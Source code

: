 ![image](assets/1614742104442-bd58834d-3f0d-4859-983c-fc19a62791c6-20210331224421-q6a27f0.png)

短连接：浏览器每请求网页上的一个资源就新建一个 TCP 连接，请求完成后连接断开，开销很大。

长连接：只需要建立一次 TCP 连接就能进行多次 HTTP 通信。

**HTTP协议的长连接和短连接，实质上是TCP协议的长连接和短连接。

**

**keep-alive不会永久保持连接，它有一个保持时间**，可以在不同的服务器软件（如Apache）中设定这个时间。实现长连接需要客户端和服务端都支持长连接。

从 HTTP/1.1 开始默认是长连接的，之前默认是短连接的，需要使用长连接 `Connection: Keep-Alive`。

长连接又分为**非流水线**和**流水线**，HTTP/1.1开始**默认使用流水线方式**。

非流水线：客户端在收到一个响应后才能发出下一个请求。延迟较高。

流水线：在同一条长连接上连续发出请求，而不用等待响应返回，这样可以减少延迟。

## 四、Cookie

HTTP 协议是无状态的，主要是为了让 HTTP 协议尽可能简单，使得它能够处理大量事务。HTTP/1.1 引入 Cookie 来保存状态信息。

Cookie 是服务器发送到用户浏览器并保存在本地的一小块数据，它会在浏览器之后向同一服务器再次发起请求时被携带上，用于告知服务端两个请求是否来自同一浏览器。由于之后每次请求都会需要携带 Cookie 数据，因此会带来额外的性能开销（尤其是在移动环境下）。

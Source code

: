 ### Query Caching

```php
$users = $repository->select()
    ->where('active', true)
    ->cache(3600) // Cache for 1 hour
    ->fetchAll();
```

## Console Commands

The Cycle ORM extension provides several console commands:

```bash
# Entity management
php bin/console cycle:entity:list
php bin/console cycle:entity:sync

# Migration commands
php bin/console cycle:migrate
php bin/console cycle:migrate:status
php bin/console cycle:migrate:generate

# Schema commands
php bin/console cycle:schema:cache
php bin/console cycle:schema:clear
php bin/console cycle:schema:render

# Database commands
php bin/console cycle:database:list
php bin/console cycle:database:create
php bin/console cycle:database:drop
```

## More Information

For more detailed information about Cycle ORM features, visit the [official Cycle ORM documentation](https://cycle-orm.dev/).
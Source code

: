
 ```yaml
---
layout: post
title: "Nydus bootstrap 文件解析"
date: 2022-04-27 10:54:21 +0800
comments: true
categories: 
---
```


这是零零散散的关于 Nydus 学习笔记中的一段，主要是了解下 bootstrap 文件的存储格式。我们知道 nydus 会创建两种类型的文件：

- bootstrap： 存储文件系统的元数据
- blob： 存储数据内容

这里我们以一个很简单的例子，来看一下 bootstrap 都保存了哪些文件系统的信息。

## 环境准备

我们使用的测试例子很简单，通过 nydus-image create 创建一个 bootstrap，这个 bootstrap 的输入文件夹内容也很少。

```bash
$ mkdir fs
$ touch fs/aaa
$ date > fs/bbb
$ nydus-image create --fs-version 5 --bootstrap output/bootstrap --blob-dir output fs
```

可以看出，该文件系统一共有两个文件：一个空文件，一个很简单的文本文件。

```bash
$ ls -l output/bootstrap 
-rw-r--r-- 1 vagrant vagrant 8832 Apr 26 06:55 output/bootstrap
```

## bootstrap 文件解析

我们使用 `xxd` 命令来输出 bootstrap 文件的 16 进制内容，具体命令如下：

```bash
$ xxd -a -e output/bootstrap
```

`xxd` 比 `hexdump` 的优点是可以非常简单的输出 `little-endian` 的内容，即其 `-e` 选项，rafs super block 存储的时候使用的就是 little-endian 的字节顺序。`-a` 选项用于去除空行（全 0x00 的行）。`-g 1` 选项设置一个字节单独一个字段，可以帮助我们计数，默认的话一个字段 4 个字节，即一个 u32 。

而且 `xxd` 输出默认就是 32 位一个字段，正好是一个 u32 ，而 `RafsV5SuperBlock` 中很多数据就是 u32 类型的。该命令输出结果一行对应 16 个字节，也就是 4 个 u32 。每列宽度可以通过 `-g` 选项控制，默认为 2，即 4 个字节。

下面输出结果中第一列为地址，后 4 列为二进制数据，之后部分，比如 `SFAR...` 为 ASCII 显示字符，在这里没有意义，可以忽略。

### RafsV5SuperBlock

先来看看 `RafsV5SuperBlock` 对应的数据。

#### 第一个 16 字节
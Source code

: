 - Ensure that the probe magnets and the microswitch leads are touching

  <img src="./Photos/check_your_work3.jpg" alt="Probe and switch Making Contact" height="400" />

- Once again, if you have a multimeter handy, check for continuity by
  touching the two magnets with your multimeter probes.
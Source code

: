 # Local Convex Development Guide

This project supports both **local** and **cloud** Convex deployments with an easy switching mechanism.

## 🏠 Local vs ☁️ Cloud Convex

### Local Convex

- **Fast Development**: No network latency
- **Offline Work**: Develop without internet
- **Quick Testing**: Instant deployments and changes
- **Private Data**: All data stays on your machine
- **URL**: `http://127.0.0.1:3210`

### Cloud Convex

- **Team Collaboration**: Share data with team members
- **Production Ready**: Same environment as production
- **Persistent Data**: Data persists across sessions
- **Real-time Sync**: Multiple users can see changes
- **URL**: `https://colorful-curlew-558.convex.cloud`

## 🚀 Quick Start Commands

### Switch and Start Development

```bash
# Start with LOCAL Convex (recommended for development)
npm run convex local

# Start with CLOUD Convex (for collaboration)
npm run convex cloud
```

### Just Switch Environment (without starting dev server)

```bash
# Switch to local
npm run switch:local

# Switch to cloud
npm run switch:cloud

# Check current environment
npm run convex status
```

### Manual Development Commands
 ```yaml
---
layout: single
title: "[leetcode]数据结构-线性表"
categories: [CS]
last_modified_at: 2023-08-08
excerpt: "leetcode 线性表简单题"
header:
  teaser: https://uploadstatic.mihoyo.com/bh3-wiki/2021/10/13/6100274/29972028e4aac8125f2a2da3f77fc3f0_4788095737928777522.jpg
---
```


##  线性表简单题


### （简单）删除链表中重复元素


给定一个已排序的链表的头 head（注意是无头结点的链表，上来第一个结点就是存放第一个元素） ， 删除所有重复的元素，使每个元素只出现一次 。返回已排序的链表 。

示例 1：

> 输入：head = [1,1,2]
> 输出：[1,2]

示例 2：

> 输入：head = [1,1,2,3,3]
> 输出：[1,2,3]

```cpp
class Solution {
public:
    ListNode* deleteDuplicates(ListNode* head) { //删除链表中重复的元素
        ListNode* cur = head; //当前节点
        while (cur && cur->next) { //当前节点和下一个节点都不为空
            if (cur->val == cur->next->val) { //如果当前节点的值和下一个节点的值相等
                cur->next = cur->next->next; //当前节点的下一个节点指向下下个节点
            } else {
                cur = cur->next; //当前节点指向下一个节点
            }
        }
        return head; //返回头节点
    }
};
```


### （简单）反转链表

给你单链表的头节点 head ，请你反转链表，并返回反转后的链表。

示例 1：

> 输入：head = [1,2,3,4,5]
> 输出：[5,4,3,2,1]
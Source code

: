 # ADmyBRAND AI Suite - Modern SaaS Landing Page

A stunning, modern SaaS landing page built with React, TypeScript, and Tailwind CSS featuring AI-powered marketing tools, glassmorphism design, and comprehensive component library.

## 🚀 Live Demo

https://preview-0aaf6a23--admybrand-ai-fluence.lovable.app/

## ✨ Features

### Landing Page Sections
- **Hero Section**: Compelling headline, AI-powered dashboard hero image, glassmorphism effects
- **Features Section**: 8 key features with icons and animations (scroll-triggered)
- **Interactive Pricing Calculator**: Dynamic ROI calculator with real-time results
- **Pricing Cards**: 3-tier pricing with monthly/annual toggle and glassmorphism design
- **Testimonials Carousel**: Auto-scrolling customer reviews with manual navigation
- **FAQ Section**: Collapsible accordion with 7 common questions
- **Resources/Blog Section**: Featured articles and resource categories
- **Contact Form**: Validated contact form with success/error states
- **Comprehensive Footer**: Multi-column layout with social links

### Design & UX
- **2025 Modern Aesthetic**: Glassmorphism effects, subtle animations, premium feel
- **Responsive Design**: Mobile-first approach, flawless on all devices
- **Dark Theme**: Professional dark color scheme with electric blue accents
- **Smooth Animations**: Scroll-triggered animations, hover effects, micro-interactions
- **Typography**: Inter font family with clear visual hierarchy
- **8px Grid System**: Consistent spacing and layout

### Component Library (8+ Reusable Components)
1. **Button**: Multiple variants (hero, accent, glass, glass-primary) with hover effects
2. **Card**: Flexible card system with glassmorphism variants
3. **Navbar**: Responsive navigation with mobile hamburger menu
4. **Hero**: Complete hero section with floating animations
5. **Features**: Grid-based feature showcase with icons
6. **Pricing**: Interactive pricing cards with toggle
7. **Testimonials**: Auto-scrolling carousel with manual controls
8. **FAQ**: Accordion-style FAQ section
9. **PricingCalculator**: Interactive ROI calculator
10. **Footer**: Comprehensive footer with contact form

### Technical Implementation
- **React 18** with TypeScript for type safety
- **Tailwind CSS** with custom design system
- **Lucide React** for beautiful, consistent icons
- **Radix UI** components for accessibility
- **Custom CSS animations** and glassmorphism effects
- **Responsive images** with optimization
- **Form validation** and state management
§ §
▸ Task prompt:
Return only the count of lines in the records that hold the word "multimeter".

▸ Exercise answer:
2